## Exercise
If a line in the entries contains the string "with", include that line in your answer.
=== Available records ===
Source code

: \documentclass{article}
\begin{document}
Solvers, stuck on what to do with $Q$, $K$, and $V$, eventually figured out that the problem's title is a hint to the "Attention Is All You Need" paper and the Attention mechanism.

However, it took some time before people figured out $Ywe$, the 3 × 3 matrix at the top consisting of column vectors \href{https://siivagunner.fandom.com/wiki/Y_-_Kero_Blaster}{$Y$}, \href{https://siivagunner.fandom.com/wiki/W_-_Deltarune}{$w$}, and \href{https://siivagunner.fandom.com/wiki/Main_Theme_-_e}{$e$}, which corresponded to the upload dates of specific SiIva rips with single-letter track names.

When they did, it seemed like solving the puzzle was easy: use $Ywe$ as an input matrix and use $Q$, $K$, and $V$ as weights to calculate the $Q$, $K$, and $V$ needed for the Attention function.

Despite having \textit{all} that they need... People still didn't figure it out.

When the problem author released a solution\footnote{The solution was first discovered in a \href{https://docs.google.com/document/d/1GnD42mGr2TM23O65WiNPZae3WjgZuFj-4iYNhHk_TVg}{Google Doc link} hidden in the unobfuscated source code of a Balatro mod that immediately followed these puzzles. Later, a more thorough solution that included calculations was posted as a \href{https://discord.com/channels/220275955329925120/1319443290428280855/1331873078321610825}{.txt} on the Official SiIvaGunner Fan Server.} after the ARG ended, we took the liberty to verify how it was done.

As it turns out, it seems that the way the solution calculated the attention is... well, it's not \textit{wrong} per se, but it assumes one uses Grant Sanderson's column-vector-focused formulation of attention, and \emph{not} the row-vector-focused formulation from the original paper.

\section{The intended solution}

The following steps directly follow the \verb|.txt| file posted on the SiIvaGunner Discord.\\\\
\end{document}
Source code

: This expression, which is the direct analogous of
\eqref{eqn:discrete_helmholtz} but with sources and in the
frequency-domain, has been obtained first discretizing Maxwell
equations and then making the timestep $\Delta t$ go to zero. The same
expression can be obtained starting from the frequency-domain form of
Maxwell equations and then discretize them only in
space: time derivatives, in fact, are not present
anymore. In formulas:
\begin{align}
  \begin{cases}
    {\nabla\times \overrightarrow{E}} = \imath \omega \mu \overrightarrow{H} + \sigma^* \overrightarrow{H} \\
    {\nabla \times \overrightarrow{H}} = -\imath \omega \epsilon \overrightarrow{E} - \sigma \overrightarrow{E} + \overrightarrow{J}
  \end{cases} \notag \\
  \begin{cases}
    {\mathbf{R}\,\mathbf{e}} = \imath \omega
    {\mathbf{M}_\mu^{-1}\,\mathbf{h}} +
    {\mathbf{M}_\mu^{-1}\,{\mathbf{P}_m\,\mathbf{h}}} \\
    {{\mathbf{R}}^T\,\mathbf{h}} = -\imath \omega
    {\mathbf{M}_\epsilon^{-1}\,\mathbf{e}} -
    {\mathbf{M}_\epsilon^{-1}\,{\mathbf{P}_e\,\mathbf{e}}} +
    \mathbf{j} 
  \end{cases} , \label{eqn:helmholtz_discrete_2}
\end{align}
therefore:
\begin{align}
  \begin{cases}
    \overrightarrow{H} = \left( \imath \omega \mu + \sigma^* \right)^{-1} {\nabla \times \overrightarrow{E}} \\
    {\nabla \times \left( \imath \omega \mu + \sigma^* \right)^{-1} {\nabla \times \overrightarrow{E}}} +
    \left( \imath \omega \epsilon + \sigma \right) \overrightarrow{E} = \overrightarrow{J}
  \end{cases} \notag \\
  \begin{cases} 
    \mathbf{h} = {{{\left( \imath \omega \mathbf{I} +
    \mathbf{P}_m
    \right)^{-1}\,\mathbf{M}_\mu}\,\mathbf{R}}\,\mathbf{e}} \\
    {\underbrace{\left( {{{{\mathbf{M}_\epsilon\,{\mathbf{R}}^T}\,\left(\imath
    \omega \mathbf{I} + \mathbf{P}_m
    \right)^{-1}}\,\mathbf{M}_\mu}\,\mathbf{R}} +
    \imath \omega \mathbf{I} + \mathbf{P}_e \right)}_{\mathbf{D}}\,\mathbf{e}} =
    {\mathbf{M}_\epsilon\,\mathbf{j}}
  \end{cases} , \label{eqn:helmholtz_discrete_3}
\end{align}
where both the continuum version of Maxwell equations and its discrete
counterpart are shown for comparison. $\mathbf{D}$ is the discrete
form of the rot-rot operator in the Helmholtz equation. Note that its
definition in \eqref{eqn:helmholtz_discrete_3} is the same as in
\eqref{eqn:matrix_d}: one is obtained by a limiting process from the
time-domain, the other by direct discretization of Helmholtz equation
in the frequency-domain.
===
## Problem solution
Solvers, stuck on what to do with $Q$, $K$, and $V$, eventually figured out that the problem's title is a hint to the "Attention Is All You Need" paper and the Attention mechanism.
However, it took some time before people figured out $Ywe$, the 3 × 3 matrix at the top consisting of column vectors \href{https://siivagunner.fandom.com/wiki/Y_-_Kero_Blaster}{$Y$}, \href{https://siivagunner.fandom.com/wiki/W_-_Deltarune}{$w$}, and \href{https://siivagunner.fandom.com/wiki/Main_Theme_-_e}{$e$}, which corresponded to the upload dates of specific SiIva rips with single-letter track names.
\eqref{eqn:discrete_helmholtz} but with sources and in the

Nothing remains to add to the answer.